How to Trace High Disk IO?

I have a server and I’m seeing these spikes:

Nginx, php-fpm, mariadb. No traffic spike, no network problems, no cron running at the time.

This is a VM on top of Proxmox with ZFS (HDD), no limitations are configured. How to trace the problem?

The spikes are up to 15MB/s and 600IOPS for a short period. I wouldn’t really bother, especially if you are on ZFS and have no real problem with the disk access times. Maybe it’s just ZFS moving RAM cache to the drive or Proxmox writing various logs in that period.

1 Like

It’s causing website downtime, no more than 20 seconds.

1 Like

What are your magical kernel tuning params? What’s your scheduler? Are you running deadlock?

This is what I use on my KVM node:

vm.dirty_background_ratio = 7
vm.dirty_ratio = 12
vm.swappiness = 12

Granted, this is my personal node, and it’s an ugly 5xxx from the Reagan era, but even with my usual security stuff, monitoring, and cron jobs, I don’t have anywhere near that kind of burst.

3 Likes

There’s a utility named “iotop” that should help you find the cause to the spikes.

4 Likes

That’d be my choice as well.

2 Likes

Thanks. iotop will be useful in real time, right? But this happens so fast that when I log in to the server, everything is already normal.

1 Like

You need to monitor it when this occurs. Spikes happen, but you need to track it back.

1 Like

It’s possible something like syssnap might catch it. I mean monitoring systems all work on polling as far as I know so it’s surely happening for long enough periods of time that your current monitoring picks up on it.

My logic may not be sound.

2 Likes

Maybe try something like this: How to Monitor Disk IO on Linux Server with Iotop and Cron - BinaryTides. After you see it spike in your monitoring, check the iotop logs you’ll be keeping to track down the cause.

2 Likes

I’d also suggest setting up sar, if you haven’t. It’ll help you break it down further- depending on your virtualization. ioperf/iotop/binfalse may all work for you - just need to peg it down. Make cron send you a note, et al…

3 Likes

apt-get install glances

glances


apt-get install iotop

iotop


2 Likes

What do these do for your node specifically?

It’s basically a way to control page writes to the disk and RAM. The lower the number, the faster it’s going to start thrashing a bit more, but it’s going to ensure things aren’t in an ugly state. I run softraid on a lower end CPU, so I am a bit paranoid about my data safety.

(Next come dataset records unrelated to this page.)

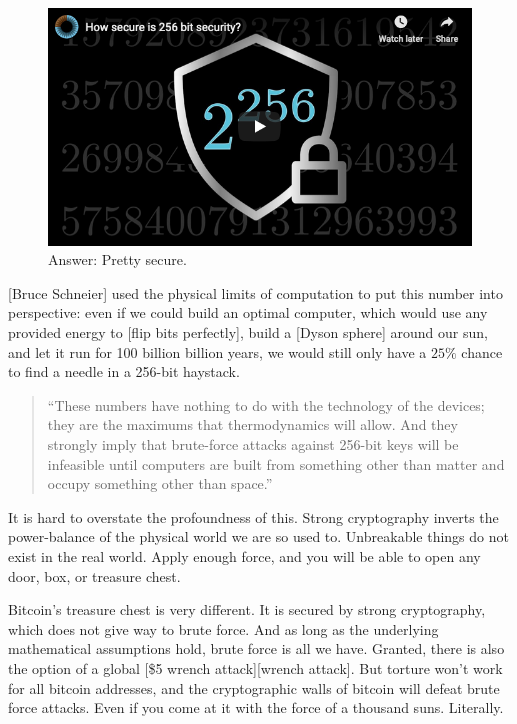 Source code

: \begin{figure}
  \includegraphics{assets/images/youtube-vid.png}
  \caption{Answer: Pretty secure.}
  \label{fig:youtube-vid}
\end{figure}

[Bruce Schneier] used the physical limits of computation to put this
number into perspective: even if we could build an optimal computer,
which would use any provided energy to [flip bits perfectly], build a
[Dyson sphere] around our sun, and let it run for 100 billion billion
years, we would still only have a $25\%$ chance to find a needle in a
256-bit haystack.

\begin{quotation}
``These numbers have nothing to do with the technology of the devices;
they are the maximums that thermodynamics will allow. And they
strongly imply that brute-force attacks against 256-bit keys will be
infeasible until computers are built from something other than matter
and occupy something other than space.''
\end{quotation}

It is hard to overstate the profoundness of this. Strong cryptography
inverts the power-balance of the physical world we are so used to.
Unbreakable things do not exist in the real world. Apply enough force,
and you will be able to open any door, box, or treasure chest.

Bitcoin's treasure chest is very different. It is secured by strong
cryptography, which does not give way to brute force. And as long as the
underlying mathematical assumptions hold, brute force is all we have.
Granted, there is also the option of a global [\$5 wrench attack][wrench attack].
But torture won't work for all bitcoin addresses, and the cryptographic
walls of bitcoin will defeat brute force attacks. Even if you come at it
with the force of a thousand suns. Literally.

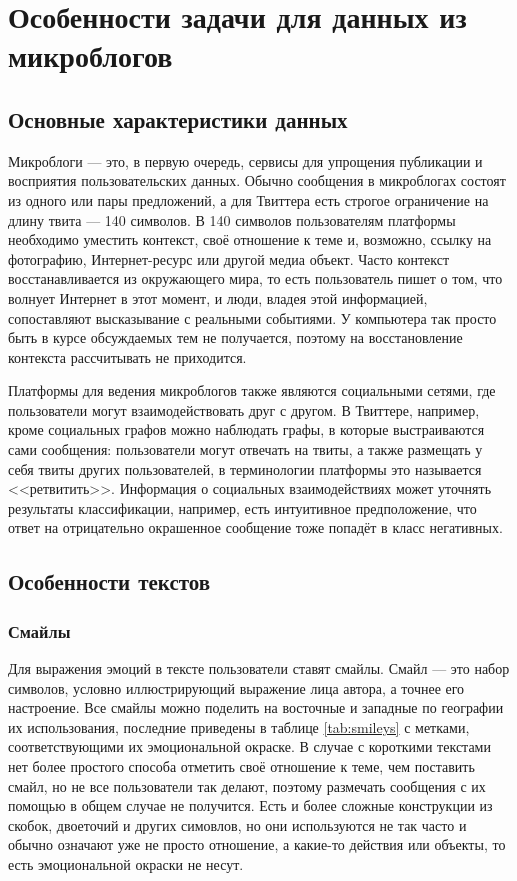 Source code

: \section{Особенности задачи для данных из микроблогов}
\subsection{Основные характеристики данных}
Микроблоги --- это, в первую очередь, сервисы для упрощения публикации и восприятия пользовательских
данных. Обычно сообщения в микроблогах состоят из одного или пары предложений, а для Твиттера есть
строгое ограничение на длину твита --- 140 символов. В 140 символов пользователям платформы необходимо
уместить контекст, своё отношение к теме и, возможно, ссылку на фотографию, Интернет-ресурс или
другой медиа объект. Часто контекст восстанавливается из окружающего мира, то есть пользователь
пишет о том, что волнует Интернет в этот момент, и люди, владея этой информацией, сопоставляют
высказывание с реальными событиями. У компьютера так просто быть в курсе обсуждаемых тем не
получается, поэтому на восстановление контекста рассчитывать не приходится.

Платформы для ведения микроблогов также являются социальными сетями, где пользователи могут
взаимодействовать друг с другом. В Твиттере, например, кроме социальных графов можно наблюдать
графы, в которые выстраиваются сами сообщения: пользователи могут отвечать на твиты, а также
размещать у себя твиты других пользователей, в терминологии платформы это называется
<<ретвитить>>. Информация о социальных взаимодействиях может уточнять результаты классификации,
например, есть интуитивное предположение, что ответ на отрицательно окрашенное сообщение тоже
попадёт в класс негативных.

\subsection{Особенности текстов}
\subsubsection{Смайлы}
Для выражения эмоций в тексте пользователи ставят смайлы. Смайл --- это набор символов, условно
иллюстрирующий выражение лица автора, а точнее его настроение. Все смайлы можно поделить на
восточные и западные по географии их использования, последние приведены в таблице \ref{tab:smileys}
с метками, соответствующими их эмоциональной окраске. В случае с короткими текстами нет более
простого способа отметить своё отношение к теме, чем поставить смайл, но не все пользователи так
делают, поэтому размечать сообщения с их помощью в общем случае не получится. Есть и более сложные
конструкции из скобок, двоеточий и других симовлов, но они используются не так часто и обычно
означают уже не просто отношение, а какие-то действия или объекты, то есть эмоциональной окраски не
несут.


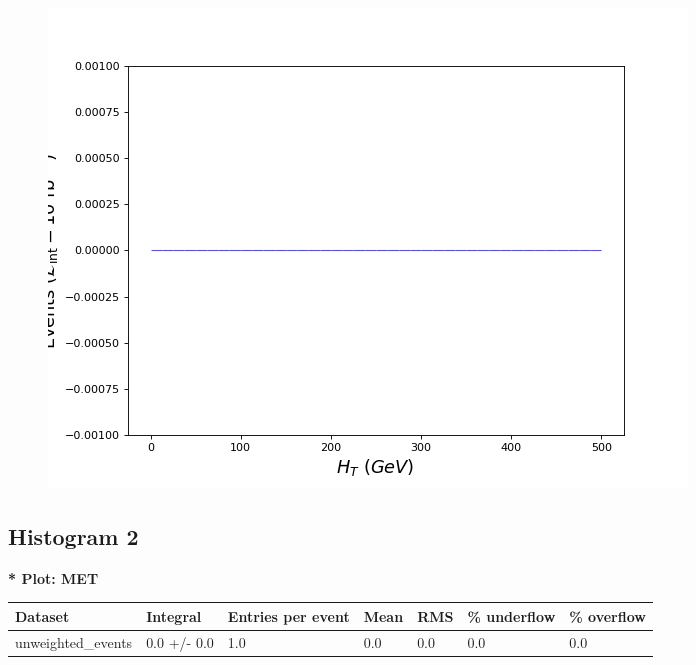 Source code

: \documentclass[a4paper, 10pt]{article}
\begin{document}
\begin{figure}[H]
  \begin{center}
    \includegraphics[scale=0.45]{selection_0.png}\\
\caption{   }
  \end{center}
\end{figure}
      \newpage
\subsection{ Histogram 2}

\textbf{* Plot: MET}\\
   \begin{table}[H]
  \begin{center}
    \begin{tabular}{|m{23.0mm}|m{23.0mm}|m{18.0mm}|m{19.0mm}|m{19.0mm}|m{19.0mm}|m{19.0mm}|}
      \hline
      {\cellcolor{yellow}         Dataset}& {\cellcolor{yellow}         Integral}& {\cellcolor{yellow}         Entries per event}& {\cellcolor{yellow}         Mean}& {\cellcolor{yellow}         RMS}& {\cellcolor{yellow}         \% underflow}& {\cellcolor{yellow}         \% overflow}\\
      \hline
      {\cellcolor{white}         unweighted\_events}& {\cellcolor{white}         0.0 +/\-- 0.0}& {\cellcolor{white}         1.0}& {\cellcolor{white}         0.0}& {\cellcolor{white}         0.0}& {\cellcolor{green}         0.0}& {\cellcolor{green}         0.0}\\
\hline
    \end{tabular}
  \end{center}
\end{table}
\end{document}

I also want the most performance possible from this ~12 year old hardware, so if I/O isn’t being an issue, I’ve got swappiness set very low, so it won’t page out if unnecessary.

I’d definitely recommend Netdata to help track it down. One of the charts is disk IO per application, which should help you figure out where the disk activity is coming from.

By default it’ll keep about an hour of data at 1 second granularity (consumes ~10 MB RAM for one hour of data for 1000 metrics) which should be sufficient to track down something like this, but you can increase that if needed, or log the data to Prometheus for long-term storage.

Here’s an older thread about it: Netdata - Awesome System Monitoring Tool

4 Likes

NetData works very well, been using it last month

1 Like

Secondly, are you running this on the VMs and / or the host?

1 Like

Hypervisor.

1 Like

Interesting, why not inside the VMS?

1 Like

@Munzy

Glances is awesome, InfluxDB is blazing fast, while still low on resources.